Okonomiyaki is classic street food and restaurants devoted to it are ubiquitous in every part of Japan. It’s hearty comfort food with strong flavor, a dish subject to widely differing styles, tastes, and opinions. Perhaps this is unsurprising, as the word literally means something along the lines of “whatever you like on the grill.” Any resident of Japan will gladly offer her preferential advice on where to find the best okonomiyaki, whether it be the classic Kansai style, the noodley and separately-layered Hiroshima style, or the more liquidy monjayaki variety.
In Hiroshima there is a multi-level building housing Okonomimura, or “okonomiyaki village,” a complex with multiple floors replete with nothing but okonomiyaki restaurants, one after the other down the corridors. I went there with my father and brother to taste the wonders of Hiroshima-style okonomiyaki. Every restaurant had nearly identical menus and prices. It was a surreal experience.
Unlike sushi, teppenyaki, and ramen, okonomiyaki is not exported abroad and so my bet is that you aren’t familiar with it unless you’ve been to Japan. It’s quick and simple to make and a perfect leftover-pleaser–the ingredients can be whatever you have on hand.

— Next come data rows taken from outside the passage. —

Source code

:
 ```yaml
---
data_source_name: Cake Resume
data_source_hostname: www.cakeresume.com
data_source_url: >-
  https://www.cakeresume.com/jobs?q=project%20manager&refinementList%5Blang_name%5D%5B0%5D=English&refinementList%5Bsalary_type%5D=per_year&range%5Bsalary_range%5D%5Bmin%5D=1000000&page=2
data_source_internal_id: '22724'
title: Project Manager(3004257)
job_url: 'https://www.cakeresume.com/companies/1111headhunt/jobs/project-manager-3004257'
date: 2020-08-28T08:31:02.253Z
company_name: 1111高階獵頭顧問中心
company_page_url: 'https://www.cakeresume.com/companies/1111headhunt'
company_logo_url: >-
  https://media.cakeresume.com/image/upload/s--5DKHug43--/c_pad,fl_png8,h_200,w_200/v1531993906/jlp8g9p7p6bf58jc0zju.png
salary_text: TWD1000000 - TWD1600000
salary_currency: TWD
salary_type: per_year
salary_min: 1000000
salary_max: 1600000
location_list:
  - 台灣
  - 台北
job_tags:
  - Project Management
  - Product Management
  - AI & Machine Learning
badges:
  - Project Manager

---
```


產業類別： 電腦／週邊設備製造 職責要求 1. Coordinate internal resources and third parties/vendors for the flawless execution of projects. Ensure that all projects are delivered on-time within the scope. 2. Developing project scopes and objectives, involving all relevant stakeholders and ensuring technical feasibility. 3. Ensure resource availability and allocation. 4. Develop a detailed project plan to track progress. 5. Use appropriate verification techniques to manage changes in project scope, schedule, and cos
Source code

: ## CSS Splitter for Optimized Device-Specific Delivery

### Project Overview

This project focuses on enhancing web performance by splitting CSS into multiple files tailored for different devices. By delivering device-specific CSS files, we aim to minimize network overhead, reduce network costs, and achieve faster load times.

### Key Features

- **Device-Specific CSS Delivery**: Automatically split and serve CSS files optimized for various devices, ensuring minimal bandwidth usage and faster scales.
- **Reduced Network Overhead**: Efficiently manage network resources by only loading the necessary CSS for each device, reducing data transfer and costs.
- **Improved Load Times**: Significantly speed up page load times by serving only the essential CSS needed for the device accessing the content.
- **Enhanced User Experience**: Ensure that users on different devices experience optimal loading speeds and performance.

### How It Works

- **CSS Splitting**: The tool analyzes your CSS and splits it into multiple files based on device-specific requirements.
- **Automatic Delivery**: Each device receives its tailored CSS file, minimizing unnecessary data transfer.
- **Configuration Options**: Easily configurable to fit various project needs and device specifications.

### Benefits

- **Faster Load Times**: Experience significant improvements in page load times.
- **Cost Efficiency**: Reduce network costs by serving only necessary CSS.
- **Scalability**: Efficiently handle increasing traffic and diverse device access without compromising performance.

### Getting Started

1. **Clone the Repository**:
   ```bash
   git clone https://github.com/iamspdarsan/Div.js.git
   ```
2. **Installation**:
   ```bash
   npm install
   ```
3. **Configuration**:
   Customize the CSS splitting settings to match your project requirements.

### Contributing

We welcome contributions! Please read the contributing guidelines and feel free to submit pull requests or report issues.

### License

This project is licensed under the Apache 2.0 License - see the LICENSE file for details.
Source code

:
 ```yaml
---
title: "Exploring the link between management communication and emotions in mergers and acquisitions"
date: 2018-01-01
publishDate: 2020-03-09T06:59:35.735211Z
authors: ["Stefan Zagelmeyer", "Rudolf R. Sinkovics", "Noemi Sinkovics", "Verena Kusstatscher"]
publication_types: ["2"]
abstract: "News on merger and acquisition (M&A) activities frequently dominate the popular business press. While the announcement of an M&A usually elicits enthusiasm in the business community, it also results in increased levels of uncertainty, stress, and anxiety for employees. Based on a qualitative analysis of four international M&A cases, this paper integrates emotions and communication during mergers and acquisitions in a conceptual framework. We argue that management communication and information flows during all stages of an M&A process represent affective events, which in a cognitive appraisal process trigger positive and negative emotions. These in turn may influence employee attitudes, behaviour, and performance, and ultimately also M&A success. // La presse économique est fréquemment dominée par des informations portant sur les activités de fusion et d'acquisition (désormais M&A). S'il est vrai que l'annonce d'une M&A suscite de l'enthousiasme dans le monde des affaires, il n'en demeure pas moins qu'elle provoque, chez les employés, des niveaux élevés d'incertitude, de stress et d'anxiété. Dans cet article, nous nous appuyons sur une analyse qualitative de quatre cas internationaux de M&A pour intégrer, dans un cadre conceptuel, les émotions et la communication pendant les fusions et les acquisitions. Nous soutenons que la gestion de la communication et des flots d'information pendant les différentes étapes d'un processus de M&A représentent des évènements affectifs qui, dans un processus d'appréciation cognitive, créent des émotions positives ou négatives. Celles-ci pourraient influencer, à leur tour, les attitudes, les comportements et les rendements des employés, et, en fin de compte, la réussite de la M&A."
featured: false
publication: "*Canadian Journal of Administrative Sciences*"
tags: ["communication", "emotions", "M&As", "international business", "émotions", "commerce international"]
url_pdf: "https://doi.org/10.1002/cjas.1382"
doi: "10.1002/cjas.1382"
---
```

It wouldn’t be cheating to toss literally anything you want into your okonomiyaki (it’d be true to the name), but first-timers generally want to start out safe, so the classic fillings are green cabbage, green onion, and any variety of grilled pork, bacon, shrimp, octopus, squid, mochi, or cheese. Other vegetables such as carrots, radish, and beansprouts go in nicely, as does kimchi.
This time my homemade okonomiyaki wasn’t the biggest success, but I figure you can learn from my mistakes. I mixed too much batter into my fillings–the batter should really be only present just enough to hold everything together. Contrary to the common description of okonomiyaki as a “Japanese pancake” or “Japanese pizza” this dish is far from being doughy or bready–the fillings and sauce take all the attention here. It’s important to emphasize this last point–both sauces and the final toppings of green onion, aonori, and bonito (though I don’t use bonito) should be applied with liberal gusto. This is rich, Japanese-style comfort food!
I improvised the okonomiyaki sauce from ingredients on hand, and found it was a superb substitution. You can also use tonkatsu sauce, if you can find it. Light Hellman mayo will work in absence of the Japanese brand Kewpie mayo, which is very white and light. Don’t use true mayonnaise, as in the rich, yellow French kind.
A note on the batter: true okonomiyaki batter is made with dashi and grated nagaimo yam, which gives depth of flavor and texture. As this recipe is intended for Western cooks with limited access to Japanese produce or products, I am simplifying the batter to suit our purposes, so the yam is left out and stock (or, at worst, water) substitutes for dashi. But if you do find yourself within access of either/or, by all means take advantage!
The recipe below is for Kansai-style okonomiyaki, which is the simplest and most easily satisfying variety, in my view.
- 1 cup flour
- 2 eggs
- 1 cup dashi or stock
- 1/4 head green cabbage, sliced into thin strips
- 2-3 green onions, sliced thinly
- 2 carrots, sliced into thin strips
- selection of pork, bacon strips, shrimp, seafood, diced mochi, cheese, egg, etc. as wished
- 1/2 cup okonomiyaki sauce (recipe follows)
- 1/2 cup kewpie mayonnaise
- aonori flakes (or, tear/cut up sheets of nori into small flakes)
- dried bonito flakes
- Combine flour, dashi, and eggs. Stir to combine. Add sliced vegetables, meats/seafood/mochi and half of the green onion (reserving the rest for topping). Stir again.
- Heat a skillet over medium heat. When hot, add 1/2 cup portion of mixture. Cover and let cook about 5 minutes, or until brown on bottom. Uncover, flip, and cook other side 5 minutes. Top with cheese after flipping, if desired.
- Top liberally with sauce, spreading evenly, then drizzle mayonnaise over. Add a small handful of green onion, aonori, and bonito flakes.
- Serve immediately and eat while hot.
- Worcestershire sauce
- oyster sauce
- Mix the three ingredients in equal parts and adjust to taste.